After having attempted to use basically every piece of Canon glass I own on the Sony, I have found that the IQ is just not where I imagined it would be. However, when I mount the native 55mm, IQ is pretty darn good and I don't believe the lack of performance is any fault of the Canon glass.
There may be a small segment of users out there that have gotten the perfectly crafted adapter that causes only minimal degradation, but my belief is that that segment is truly minority.
Furthermore, simply enabling AF and saying you've accomplished the ability to retain most features is not the same as actually making the lenses anywhere near as usable as in their native mounts. Don't be fooled for one second that you will be able to AF EF lenses on any of the Sony bodies in any real world situation where your subject is not lifeless.

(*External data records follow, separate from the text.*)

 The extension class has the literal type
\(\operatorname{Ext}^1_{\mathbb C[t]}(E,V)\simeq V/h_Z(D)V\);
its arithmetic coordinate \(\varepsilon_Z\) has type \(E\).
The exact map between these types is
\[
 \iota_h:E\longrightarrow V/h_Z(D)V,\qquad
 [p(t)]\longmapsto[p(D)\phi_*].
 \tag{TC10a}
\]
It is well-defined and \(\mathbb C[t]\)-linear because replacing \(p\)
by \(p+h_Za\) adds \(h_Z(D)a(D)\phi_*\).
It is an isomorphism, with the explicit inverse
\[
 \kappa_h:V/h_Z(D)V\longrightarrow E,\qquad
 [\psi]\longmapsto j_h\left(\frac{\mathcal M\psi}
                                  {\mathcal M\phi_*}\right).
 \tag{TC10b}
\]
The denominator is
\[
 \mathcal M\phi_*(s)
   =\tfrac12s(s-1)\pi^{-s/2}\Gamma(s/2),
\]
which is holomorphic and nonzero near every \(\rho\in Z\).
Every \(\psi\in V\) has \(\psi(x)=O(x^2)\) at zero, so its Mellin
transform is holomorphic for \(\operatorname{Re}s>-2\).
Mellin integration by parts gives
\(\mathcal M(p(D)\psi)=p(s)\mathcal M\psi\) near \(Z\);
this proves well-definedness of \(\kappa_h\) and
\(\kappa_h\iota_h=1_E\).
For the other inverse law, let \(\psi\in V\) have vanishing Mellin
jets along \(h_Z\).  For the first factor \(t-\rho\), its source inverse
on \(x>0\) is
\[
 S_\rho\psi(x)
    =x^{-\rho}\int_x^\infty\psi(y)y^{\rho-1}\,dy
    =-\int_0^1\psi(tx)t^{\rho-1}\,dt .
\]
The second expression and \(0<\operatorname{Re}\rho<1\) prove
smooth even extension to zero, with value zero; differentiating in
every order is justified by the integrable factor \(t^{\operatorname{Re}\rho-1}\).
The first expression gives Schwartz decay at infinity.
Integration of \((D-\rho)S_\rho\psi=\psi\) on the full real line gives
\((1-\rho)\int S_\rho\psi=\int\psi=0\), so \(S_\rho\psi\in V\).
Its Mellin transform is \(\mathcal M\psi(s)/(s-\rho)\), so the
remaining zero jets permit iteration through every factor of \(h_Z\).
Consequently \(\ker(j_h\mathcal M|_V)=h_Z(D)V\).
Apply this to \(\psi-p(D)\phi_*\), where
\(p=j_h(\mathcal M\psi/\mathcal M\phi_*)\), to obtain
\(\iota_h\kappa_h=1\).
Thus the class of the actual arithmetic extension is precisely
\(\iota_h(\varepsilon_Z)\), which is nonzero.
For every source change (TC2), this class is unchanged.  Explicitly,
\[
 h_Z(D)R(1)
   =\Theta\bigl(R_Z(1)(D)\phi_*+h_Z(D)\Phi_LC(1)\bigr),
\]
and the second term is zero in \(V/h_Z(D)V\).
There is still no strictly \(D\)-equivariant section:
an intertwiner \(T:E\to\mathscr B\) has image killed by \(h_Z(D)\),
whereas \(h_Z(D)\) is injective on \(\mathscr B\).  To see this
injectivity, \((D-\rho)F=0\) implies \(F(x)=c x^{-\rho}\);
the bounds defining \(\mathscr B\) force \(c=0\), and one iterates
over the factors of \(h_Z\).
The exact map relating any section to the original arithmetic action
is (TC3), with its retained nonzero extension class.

I guess I'm one of the lucky ones, as the Canon lenses I've tried on my a7r and a6000 seem to produce results at least as good as (better, to the extent the extra resolution & dr matter) they do on my Canon bodies (I say "seem to" because I've not done anything resembling a scientific comparison, merely taken shots of similar things in similar conditions). And I'm very pleased with the results I'm getting with most of the old legacy lenses (various brands) I've been using, though with them I have nothing to compare the results to except the photos I've taken using them on my OM-D, where similar adapters are involved.
But you're certainly right about AF - if you need to photograph moving things or use the camera in other situations when you don't have a few seconds to spare, AF with the metabones adapter is, as they readily admit up-front, useless. I don't think anyone claims otherwise. But if you're willing to wait, the AF is, in my experience, accurate and it's nice not to have to worry about AFMA. I tend to think MF is faster, though, and it's partly the opportunity to use old MF lenses easily that makes me a fan of mirrorless cameras, regardless of who makes them (I rather like the process of manually focusing, and good MF lenses are far nicer to use that way than any AF lens I've used). (And when you're photographing static subjects, I'm not even sure that AF, even with native lenses, is much faster, if at all, unless you already have a focus point over the subject - in the time you've moved the focus point to where you want it, you could likely have manually focused too, especially if what you're focusing on is small and located among other things that may distract the camera's AF).
In any event, no, these cameras certainly aren't for everyone....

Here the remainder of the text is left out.